Please find the number of lines in the material below where the string "AugmentedIndividual" occurs, and give only that number.

Records Block Start

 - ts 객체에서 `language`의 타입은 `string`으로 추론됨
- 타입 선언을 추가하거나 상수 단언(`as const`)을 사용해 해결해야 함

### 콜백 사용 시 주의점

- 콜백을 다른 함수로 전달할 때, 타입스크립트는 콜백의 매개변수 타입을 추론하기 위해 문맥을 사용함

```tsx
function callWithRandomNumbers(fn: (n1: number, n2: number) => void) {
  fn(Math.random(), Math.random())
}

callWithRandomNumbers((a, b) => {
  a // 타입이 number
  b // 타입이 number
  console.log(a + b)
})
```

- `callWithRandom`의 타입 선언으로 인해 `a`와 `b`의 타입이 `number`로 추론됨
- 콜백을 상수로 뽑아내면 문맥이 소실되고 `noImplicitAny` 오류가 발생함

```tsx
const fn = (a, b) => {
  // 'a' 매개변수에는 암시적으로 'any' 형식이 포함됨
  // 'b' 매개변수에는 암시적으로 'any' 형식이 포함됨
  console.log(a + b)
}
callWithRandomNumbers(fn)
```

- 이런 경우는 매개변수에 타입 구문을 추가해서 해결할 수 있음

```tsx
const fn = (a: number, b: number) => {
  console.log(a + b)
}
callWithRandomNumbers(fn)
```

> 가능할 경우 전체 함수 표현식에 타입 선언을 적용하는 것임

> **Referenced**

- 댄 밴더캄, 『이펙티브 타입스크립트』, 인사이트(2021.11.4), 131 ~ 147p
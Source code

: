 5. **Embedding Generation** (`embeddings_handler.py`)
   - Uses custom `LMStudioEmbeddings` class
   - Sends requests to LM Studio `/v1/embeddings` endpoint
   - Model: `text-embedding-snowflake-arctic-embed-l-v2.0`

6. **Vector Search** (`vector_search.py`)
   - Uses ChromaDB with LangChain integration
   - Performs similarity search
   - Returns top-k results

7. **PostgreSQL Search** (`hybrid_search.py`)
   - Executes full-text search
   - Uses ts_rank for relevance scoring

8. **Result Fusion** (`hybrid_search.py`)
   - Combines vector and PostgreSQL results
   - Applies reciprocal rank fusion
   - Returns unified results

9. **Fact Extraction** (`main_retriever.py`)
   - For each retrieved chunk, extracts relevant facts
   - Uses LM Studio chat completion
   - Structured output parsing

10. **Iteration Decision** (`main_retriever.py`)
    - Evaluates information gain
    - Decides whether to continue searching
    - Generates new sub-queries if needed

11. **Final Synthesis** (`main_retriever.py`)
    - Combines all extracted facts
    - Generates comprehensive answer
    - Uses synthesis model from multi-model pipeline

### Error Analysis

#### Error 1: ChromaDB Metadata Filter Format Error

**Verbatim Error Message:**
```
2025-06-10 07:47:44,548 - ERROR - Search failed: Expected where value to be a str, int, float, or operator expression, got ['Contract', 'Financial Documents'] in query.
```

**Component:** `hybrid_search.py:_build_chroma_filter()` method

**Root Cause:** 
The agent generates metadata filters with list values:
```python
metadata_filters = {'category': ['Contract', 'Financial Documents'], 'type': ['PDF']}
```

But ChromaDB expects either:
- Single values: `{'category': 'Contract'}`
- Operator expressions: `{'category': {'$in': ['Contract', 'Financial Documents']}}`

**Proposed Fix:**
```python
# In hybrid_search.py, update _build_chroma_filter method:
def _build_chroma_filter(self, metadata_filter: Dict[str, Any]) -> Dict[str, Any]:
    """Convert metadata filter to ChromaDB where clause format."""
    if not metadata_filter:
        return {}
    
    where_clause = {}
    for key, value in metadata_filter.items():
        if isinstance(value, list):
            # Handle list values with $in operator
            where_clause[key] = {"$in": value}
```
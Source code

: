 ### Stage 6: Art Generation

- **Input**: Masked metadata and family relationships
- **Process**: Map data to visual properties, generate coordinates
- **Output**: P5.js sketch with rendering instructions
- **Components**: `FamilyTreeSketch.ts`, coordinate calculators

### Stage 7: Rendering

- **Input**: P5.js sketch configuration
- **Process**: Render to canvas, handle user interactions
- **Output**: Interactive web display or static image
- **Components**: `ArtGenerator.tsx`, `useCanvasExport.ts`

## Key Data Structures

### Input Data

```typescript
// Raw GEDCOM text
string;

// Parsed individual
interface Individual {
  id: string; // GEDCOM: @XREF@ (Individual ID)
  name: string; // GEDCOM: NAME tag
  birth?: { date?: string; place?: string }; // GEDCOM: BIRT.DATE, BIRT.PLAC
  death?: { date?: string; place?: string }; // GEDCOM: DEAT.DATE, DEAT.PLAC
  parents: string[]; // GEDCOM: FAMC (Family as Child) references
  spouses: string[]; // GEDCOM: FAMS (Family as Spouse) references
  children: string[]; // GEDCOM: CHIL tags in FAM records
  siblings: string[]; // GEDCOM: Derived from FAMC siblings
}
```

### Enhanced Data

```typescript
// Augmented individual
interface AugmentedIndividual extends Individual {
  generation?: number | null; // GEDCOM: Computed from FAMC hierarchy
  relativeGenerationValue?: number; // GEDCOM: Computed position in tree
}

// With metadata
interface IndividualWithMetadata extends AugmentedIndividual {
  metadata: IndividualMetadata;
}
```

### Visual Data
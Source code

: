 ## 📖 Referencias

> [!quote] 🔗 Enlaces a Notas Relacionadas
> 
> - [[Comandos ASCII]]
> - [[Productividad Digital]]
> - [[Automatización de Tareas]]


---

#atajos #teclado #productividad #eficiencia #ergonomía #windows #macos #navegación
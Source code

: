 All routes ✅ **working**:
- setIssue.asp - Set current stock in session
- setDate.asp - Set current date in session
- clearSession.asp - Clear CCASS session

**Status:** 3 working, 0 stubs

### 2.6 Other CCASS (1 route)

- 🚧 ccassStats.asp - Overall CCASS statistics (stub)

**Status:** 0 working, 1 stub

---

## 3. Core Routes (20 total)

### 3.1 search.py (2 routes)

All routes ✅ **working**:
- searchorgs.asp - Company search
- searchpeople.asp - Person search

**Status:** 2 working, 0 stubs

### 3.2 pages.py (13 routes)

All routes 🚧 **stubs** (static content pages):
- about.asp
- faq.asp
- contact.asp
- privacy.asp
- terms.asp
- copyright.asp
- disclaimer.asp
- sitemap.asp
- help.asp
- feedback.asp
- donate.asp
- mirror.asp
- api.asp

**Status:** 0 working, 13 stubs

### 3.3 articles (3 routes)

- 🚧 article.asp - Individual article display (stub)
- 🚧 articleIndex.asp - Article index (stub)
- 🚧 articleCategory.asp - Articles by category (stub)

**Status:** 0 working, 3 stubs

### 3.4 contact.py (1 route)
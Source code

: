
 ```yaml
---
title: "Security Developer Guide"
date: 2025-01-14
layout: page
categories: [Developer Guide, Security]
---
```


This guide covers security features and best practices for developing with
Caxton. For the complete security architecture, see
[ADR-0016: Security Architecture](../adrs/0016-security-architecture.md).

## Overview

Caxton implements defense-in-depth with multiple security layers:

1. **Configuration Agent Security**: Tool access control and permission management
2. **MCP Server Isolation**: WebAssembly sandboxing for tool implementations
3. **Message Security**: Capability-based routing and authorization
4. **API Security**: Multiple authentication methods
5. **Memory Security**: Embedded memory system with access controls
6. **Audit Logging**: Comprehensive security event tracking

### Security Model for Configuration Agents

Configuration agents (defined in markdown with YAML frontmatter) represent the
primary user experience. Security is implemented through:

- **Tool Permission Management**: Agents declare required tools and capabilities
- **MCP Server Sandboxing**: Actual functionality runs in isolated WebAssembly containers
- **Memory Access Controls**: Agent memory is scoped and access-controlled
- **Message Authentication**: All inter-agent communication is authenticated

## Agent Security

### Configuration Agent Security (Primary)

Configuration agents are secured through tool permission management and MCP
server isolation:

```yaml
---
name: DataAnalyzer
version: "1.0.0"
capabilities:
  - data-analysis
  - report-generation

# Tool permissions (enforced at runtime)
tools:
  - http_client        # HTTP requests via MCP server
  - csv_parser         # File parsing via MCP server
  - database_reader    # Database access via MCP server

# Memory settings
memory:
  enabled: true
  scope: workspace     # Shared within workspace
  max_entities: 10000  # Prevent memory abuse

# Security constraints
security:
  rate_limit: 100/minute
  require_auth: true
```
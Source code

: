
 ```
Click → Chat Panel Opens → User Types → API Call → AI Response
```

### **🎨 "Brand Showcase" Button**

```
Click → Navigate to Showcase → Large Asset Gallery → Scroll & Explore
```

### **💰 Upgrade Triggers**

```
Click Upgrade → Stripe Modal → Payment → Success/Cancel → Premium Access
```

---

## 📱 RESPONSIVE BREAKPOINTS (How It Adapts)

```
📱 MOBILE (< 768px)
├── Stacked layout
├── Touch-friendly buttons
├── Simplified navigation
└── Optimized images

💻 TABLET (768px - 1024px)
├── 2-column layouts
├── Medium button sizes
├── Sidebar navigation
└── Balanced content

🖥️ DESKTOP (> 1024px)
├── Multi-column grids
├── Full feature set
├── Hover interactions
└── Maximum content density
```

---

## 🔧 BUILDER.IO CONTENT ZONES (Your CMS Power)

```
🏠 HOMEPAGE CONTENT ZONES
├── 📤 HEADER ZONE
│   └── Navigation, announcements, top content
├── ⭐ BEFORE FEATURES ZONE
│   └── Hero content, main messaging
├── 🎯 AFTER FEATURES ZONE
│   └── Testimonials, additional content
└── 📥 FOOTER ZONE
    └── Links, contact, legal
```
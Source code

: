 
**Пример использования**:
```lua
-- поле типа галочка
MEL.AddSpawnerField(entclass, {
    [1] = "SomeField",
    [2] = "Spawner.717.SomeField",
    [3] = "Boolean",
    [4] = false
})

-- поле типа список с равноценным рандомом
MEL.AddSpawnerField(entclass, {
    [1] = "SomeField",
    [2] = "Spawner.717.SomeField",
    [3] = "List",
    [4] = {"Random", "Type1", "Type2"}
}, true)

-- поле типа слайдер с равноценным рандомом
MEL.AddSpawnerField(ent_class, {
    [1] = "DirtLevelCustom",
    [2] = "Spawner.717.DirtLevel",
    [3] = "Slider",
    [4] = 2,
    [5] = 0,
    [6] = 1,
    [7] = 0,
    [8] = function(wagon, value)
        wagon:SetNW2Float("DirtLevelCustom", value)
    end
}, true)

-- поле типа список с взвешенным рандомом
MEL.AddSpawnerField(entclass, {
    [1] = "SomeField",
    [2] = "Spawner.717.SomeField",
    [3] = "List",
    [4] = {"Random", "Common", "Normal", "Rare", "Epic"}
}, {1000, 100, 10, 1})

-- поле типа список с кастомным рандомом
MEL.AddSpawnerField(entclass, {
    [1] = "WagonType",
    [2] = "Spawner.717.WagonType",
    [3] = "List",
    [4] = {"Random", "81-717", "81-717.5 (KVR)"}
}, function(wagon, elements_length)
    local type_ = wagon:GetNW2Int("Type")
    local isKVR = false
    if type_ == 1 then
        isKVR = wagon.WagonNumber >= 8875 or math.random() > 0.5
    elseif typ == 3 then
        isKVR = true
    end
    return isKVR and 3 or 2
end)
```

Records Block End

Solution below - 2